R for Data Science(2e)

9 Layers

set up

download the package and data

if(!require(tidyverse))
        {install.packages("tidyverse")}

## Loading required package: tidyverse

## Warning: package 'tidyverse' was built under R version 4.5.2

## Warning: package 'forcats' was built under R version 4.5.2

## Warning: package 'lubridate' was built under R version 4.5.2

## ── Attaching core tidyverse packages ──────────────────────── tidyverse 2.0.0 ──
## ✔ dplyr     1.1.4     ✔ readr     2.1.5
## ✔ forcats   1.0.1     ✔ stringr   1.5.2
## ✔ ggplot2   4.0.0     ✔ tibble    3.3.0
## ✔ lubridate 1.9.4     ✔ tidyr     1.3.1
## ✔ purrr     1.1.0

## ── Conflicts ────────────────────────────────────────── tidyverse_conflicts() ──
## ✖ dplyr::filter() masks stats::filter()
## ✖ dplyr::lag()    masks stats::lag()
## ℹ Use the conflicted package (<http://conflicted.r-lib.org/>) to force all conflicts to become errors

library(tidyverse)

# color_point
ggplot(mpg, aes(x = displ, y = hwy, color = class)) +
  geom_point()

# shape_point
ggplot(mpg, aes(x = displ, y = hwy, shape = class)) +
  geom_point()

## Warning: The shape palette can deal with a maximum of 6 discrete values because more
## than 6 becomes difficult to discriminate
## ℹ you have requested 7 values. Consider specifying shapes manually if you need
##   that many of them.

## Warning: Removed 62 rows containing missing values or values outside the scale range
## (`geom_point()`).

# size_point 
ggplot(mpg, aes(x = displ, y = hwy, size = class)) +
  geom_point()

## Warning: Using size for a discrete variable is not advised.

#> Warning: Using size for a discrete variable is not advised.

# alpha_point
ggplot(mpg, aes(x = displ, y = hwy, alpha = class)) +
  geom_point()

## Warning: Using alpha for a discrete variable is not advised.

#> Warning: Using alpha for a discrete variable is not advised.

# outside the aes
ggplot(mpg, aes(x = displ, y = hwy)) +
        geom_point(colour = "yellow", fill = "red", size = 2, shape = 21)

9.2.1 Exercises

Create a scatterplot of hwy vs. displ where the points are pink filled in triangles.
Why did the following code not result in a plot with blue points?
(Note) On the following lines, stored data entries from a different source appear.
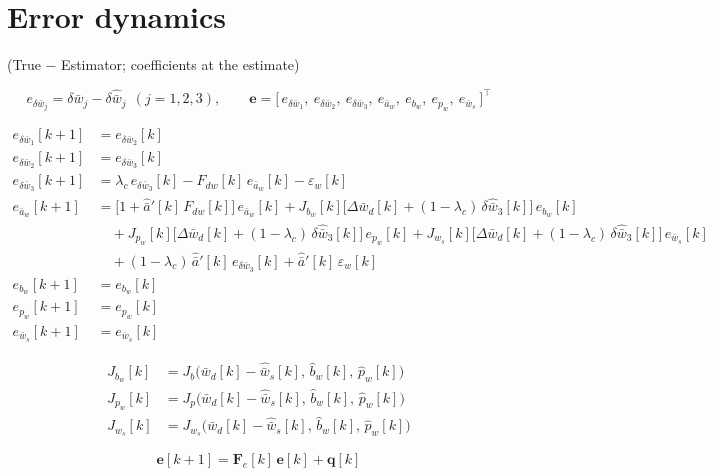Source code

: \documentclass[11pt,a4paper,fontset=none]{ctexart}
\begin{document}
\section{Error dynamics}

(True $-$ Estimator; coefficients at the estimate)

\begin{equation*}
e_{\delta\bar{w}_j} = \delta\bar{w}_j - \delta\hat{\bar{w}}_j
\ \ (j = 1,2,3),
\qquad
\mathbf{e} = \bigl[\,e_{\delta\bar{w}_1},\ e_{\delta\bar{w}_2},\
e_{\delta\bar{w}_3},\ e_{\bar{a}_w},\ e_{b_w},\ e_{p_w},\
e_{\bar{w}_s}\,\bigr]^{\top}
\end{equation*}

\begin{align*}
e_{\delta\bar{w}_1}[k+1] &= e_{\delta\bar{w}_2}[k] \\
e_{\delta\bar{w}_2}[k+1] &= e_{\delta\bar{w}_3}[k] \\
e_{\delta\bar{w}_3}[k+1] &= \lambda_c\,e_{\delta\bar{w}_3}[k]
  - F_{dw}[k]\,e_{\bar{a}_w}[k] - \varepsilon_w[k] \\
e_{\bar{a}_w}[k+1]
  &= \bigl[1 + \hat{\bar{a}}'[k]\,F_{dw}[k]\bigr]\,e_{\bar{a}_w}[k]
   + J_{b_w}[k]\bigl[\Delta\bar{w}_d[k]
     + (1-\lambda_c)\,\delta\hat{\bar{w}}_3[k]\bigr]\,e_{b_w}[k] \\
  &\quad + J_{p_w}[k]\bigl[\Delta\bar{w}_d[k]
     + (1-\lambda_c)\,\delta\hat{\bar{w}}_3[k]\bigr]\,e_{p_w}[k]
   + J_{w_s}[k]\bigl[\Delta\bar{w}_d[k]
     + (1-\lambda_c)\,\delta\hat{\bar{w}}_3[k]\bigr]\,e_{\bar{w}_s}[k] \\
  &\quad + (1-\lambda_c)\,\hat{\bar{a}}'[k]\,e_{\delta\bar{w}_3}[k]
   + \hat{\bar{a}}'[k]\,\varepsilon_w[k] \\
e_{b_w}[k+1] &= e_{b_w}[k] \\
e_{p_w}[k+1] &= e_{p_w}[k] \\
e_{\bar{w}_s}[k+1] &= e_{\bar{w}_s}[k]
\end{align*}

\begin{align*}
J_{b_w}[k] &= J_b\bigl(\bar{w}_d[k]-\hat{\bar{w}}_s[k],\,
  \hat{b}_w[k],\, \hat{p}_w[k]\bigr) \\
J_{p_w}[k] &= J_p\bigl(\bar{w}_d[k]-\hat{\bar{w}}_s[k],\,
  \hat{b}_w[k],\, \hat{p}_w[k]\bigr) \\
J_{w_s}[k] &= J_{w_s}\bigl(\bar{w}_d[k]-\hat{\bar{w}}_s[k],\,
  \hat{b}_w[k],\, \hat{p}_w[k]\bigr)
\end{align*}

\begin{equation*}
\mathbf{e}[k+1] = \mathbf{F}_e[k]\,\mathbf{e}[k] + \mathbf{q}[k]
\end{equation*}
\end{document}
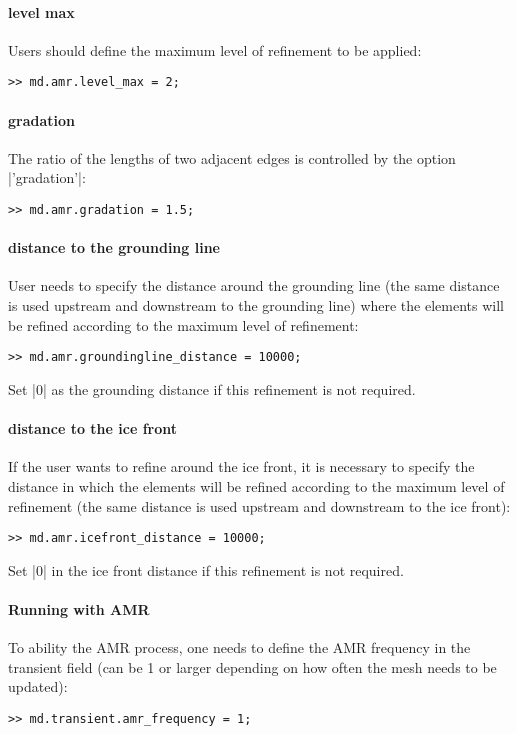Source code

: \paragraph{level max}
Users should define the maximum level of refinement to be applied:
\begin{lstlisting}
>> md.amr.level_max = 2;
\end{lstlisting}

\paragraph{gradation}
The ratio of the lengths of two adjacent edges is controlled by the option \lstinlinebg|'gradation'|:
\begin{lstlisting}
>> md.amr.gradation = 1.5;
\end{lstlisting}

\paragraph{distance to the grounding line}
User needs to specify the distance around the grounding line (the same distance is used upstream and downstream to the grounding line) where the elements will be refined according to the maximum level of refinement:
\begin{lstlisting}
>> md.amr.groundingline_distance = 10000;
\end{lstlisting}
Set \lstinlinebg|0| as the grounding distance if this refinement is not required.

\paragraph{distance to the ice front}
If the user wants to refine around the ice front, it is necessary to specify the distance in which the elements will be refined according to the maximum level of refinement (the same distance is used upstream and downstream to the ice front):
\begin{lstlisting}
>> md.amr.icefront_distance = 10000;
\end{lstlisting}
Set \lstinlinebg|0| in the ice front distance if this refinement is not required.
\paragraph{Running with AMR}%
To ability the AMR process, one needs to define the AMR frequency in the transient field (can be 1 or larger depending on how often the mesh needs to be updated):
\begin{lstlisting}
>> md.transient.amr_frequency = 1;
\end{lstlisting}

\clearpage %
ggplot(mpg) + geom_point(aes(x = displ, y = hwy, color = “blue”))

What does the stroke aesthetic do? What shapes does it work with? (Hint: use ?geom_point)

In ggplot2, the stroke aesthetic controls the width (thickness) of a point’s border, measured in mm. It functions similarly to the linewidth aesthetic used for lines and polygons, allowing you to distinguish the thickness of an outline from the overall size of the shape

What happens if you map an aesthetic to something other than a variable name, like aes(color = displ < 5)? Note, you’ll also need to specify x and y.

#1
ggplot(mpg, aes(x = displ, y = hwy)) +
        geom_point(shape = 17, colour = "pink")

#2
ggplot(mpg) + 
  geom_point(aes(x = displ, y = hwy, color = "blue"))

ggplot(mpg) + 
  geom_point(aes(x = displ, y = hwy), color = "blue")

#3
ggplot(mpg, aes(displ, hwy)) +
  geom_point(shape = 21,    # Circle with fill
             fill = "red",   # Interior color
             colour = "black", # Border color
             size = 5,       # Total interior size
             stroke = 2,     # Thickness of the black border
             alpha = 0.5)

#4
ggplot(mpg, aes(x = displ, y = hwy, color = displ < 5)) +
        geom_point(shape = 17)

9.3 Geometric objects

ggplot(mpg, aes(x = displ, y = hwy, color = drv)) + 
  geom_point(aes(shape = drv)) +
  geom_smooth(aes(linetype = drv))

## `geom_smooth()` using method = 'loess' and formula = 'y ~ x'

# a single line
ggplot(mpg, aes(x = displ, y = hwy)) +
  geom_smooth()

## `geom_smooth()` using method = 'loess' and formula = 'y ~ x'

# group aesthetic by itself does not add a legend or distinguishing features to the geom
ggplot(mpg, aes(x = displ, y = hwy)) +
  geom_smooth(aes(group = drv))

## `geom_smooth()` using method = 'loess' and formula = 'y ~ x'

ggplot(mpg, aes(x = displ, y = hwy)) +
  geom_smooth(aes(color = drv, linetype = drv))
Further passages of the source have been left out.